В помещении, которое наверняка раньше использовалось для хранения боеприпасов — горел насыщенный красный свет. Никакой другой не годился — по причине того, что белый свет может вывести из строя матрицы приборов ночного видения. По потолку гулко бухало — сапоги, цепи техников, цепляющих к палубе самолеты, механики со своими причиндалами — но здесь на это всем было плевать. На одной стороне — летучими мышами распластались армированные комбинезоны для подводного плавания, у другой стены — в рядок было составлено самое разнообразное оружие. Морские котики лежали на спальных мешках, читали на экранах наладонников или что-то писали там же...
— Адмирал на палубе, встать! — запоздало заорал кто-то
Через пару секунд — передо мной стоял небольшой строй молодых, но много повидавших людей.
— Вольно, пираты.
— Вольно!
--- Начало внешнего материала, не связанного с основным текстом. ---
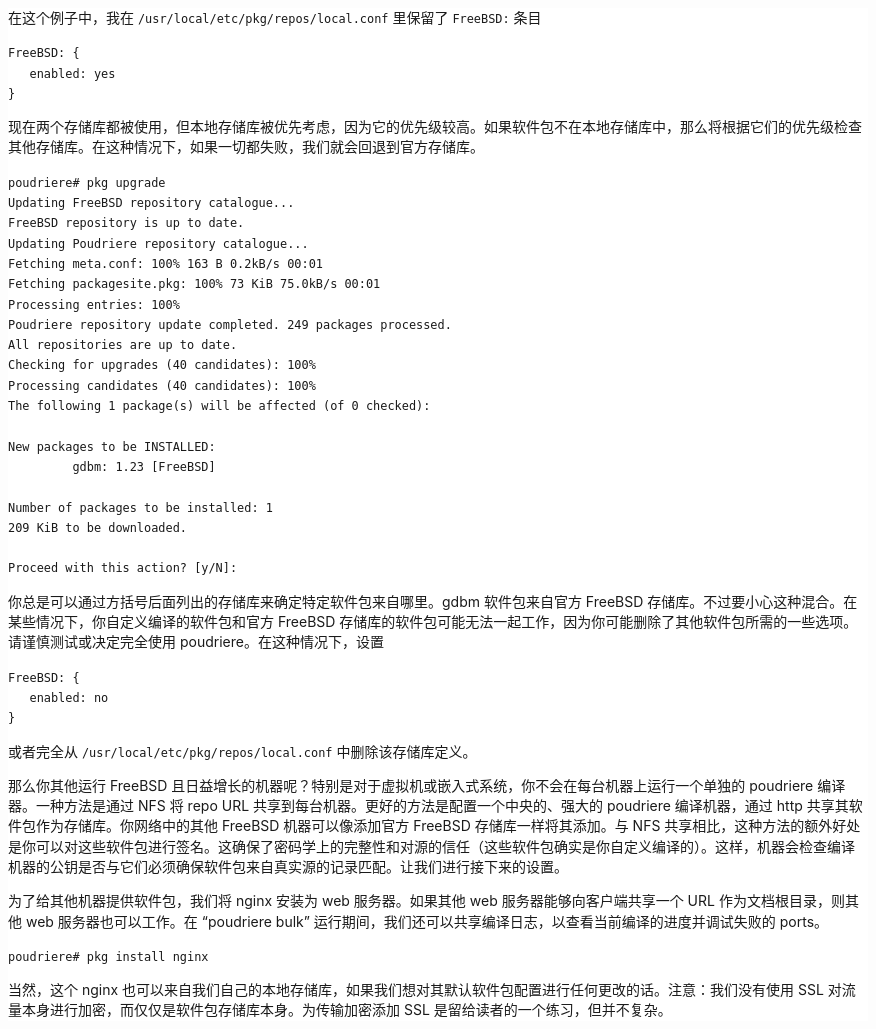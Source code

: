 在这个例子中，我在 `/usr/local/etc/pkg/repos/local.conf` 里保留了 `FreeBSD:` 条目

```
FreeBSD: {
   enabled: yes
}
```

现在两个存储库都被使用，但本地存储库被优先考虑，因为它的优先级较高。如果软件包不在本地存储库中，那么将根据它们的优先级检查其他存储库。在这种情况下，如果一切都失败，我们就会回退到官方存储库。

```
poudriere# pkg upgrade
Updating FreeBSD repository catalogue...
FreeBSD repository is up to date.
Updating Poudriere repository catalogue...
Fetching meta.conf: 100% 163 B 0.2kB/s 00:01
Fetching packagesite.pkg: 100% 73 KiB 75.0kB/s 00:01
Processing entries: 100%
Poudriere repository update completed. 249 packages processed.
All repositories are up to date.
Checking for upgrades (40 candidates): 100%
Processing candidates (40 candidates): 100%
The following 1 package(s) will be affected (of 0 checked):

New packages to be INSTALLED:
         gdbm: 1.23 [FreeBSD]

Number of packages to be installed: 1
209 KiB to be downloaded.

Proceed with this action? [y/N]:
```

你总是可以通过方括号后面列出的存储库来确定特定软件包来自哪里。gdbm 软件包来自官方 FreeBSD 存储库。不过要小心这种混合。在某些情况下，你自定义编译的软件包和官方 FreeBSD 存储库的软件包可能无法一起工作，因为你可能删除了其他软件包所需的一些选项。请谨慎测试或决定完全使用 poudriere。在这种情况下，设置

```
FreeBSD: {
   enabled: no
}
```

或者完全从 `/usr/local/etc/pkg/repos/local.conf` 中删除该存储库定义。

那么你其他运行 FreeBSD 且日益增长的机器呢？特别是对于虚拟机或嵌入式系统，你不会在每台机器上运行一个单独的 poudriere 编译器。一种方法是通过 NFS 将 repo URL 共享到每台机器。更好的方法是配置一个中央的、强大的 poudriere 编译机器，通过 http 共享其软件包作为存储库。你网络中的其他 FreeBSD 机器可以像添加官方 FreeBSD 存储库一样将其添加。与 NFS 共享相比，这种方法的额外好处是你可以对这些软件包进行签名。这确保了密码学上的完整性和对源的信任（这些软件包确实是你自定义编译的）。这样，机器会检查编译机器的公钥是否与它们必须确保软件包来自真实源的记录匹配。让我们进行接下来的设置。

为了给其他机器提供软件包，我们将 nginx 安装为 web 服务器。如果其他 web 服务器能够向客户端共享一个 URL 作为文档根目录，则其他 web 服务器也可以工作。在 “poudriere bulk” 运行期间，我们还可以共享编译日志，以查看当前编译的进度并调试失败的 ports。

```
poudriere# pkg install nginx
```

当然，这个 nginx 也可以来自我们自己的本地存储库，如果我们想对其默认软件包配置进行任何更改的话。注意：我们没有使用 SSL 对流量本身进行加密，而仅仅是软件包存储库本身。为传输加密添加 SSL 是留给读者的一个练习，但并不复杂。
Рады вас видеть, господин адмирал!
— Я тоже рад вас видеть. Все целы?
— Так точно!
— Боевые задачи?
— Пока — давить на массу.
— Вот — это хорошо...
Я поманил пальцем командира — того самого сибирского паренька, группа которого неплохо отработала на Сицилии, выручила меня из большой переделки. Отошли в сторону.
— Группа готова?
— Так точно.
— Знаешь, что в Риме произошло?
— Так точно, доводили... — насторожился парень.
Им нельзя врать. Вообще — своим солдатам нельзя врать, но этим — в особенности. Они умны. Они как морские пехотинцы, только очень умные. Они умеют анализировать информацию и делать выводы, потому что именно этим и приходится заниматься за линией фронта, на тысячу километров от своих. И они четко чувствуют ложь — как и все достаточно честные люди. Врать им нельзя...
— За этим как-то стоят немцы. Я сам не знаю, как, но стоят. Один урод из них приказал меня списать как ненужного свидетеля, и если бы не другой немец, честный человек — меня бы не было в живых. Сейчас они заметают следы, прикрывают свою ж...
Даже при таком свете — было видно, как нехорошо прищурился тюлень.
— Так вот почему они так заворошились...
— Да. Есть один человек, который может много знать. Очень много знать про все это. Может, есть и другие — но я знаю только этого. Немцы захотят его похитить или убрать. Они уже обвинили нас в том, что мы выпустили из рук ядерные материалы в Персии, скрыли от международного сообщества незаконные ядерные исследования и то, к чему они привели. Они могут потребовать международного суда над нами и выплаты значительных компенсаций за нанесенный вред. А нам только этого не хватало сейчас. Этот человек — не может не знать, что произошло. И он — неподалеку от нас.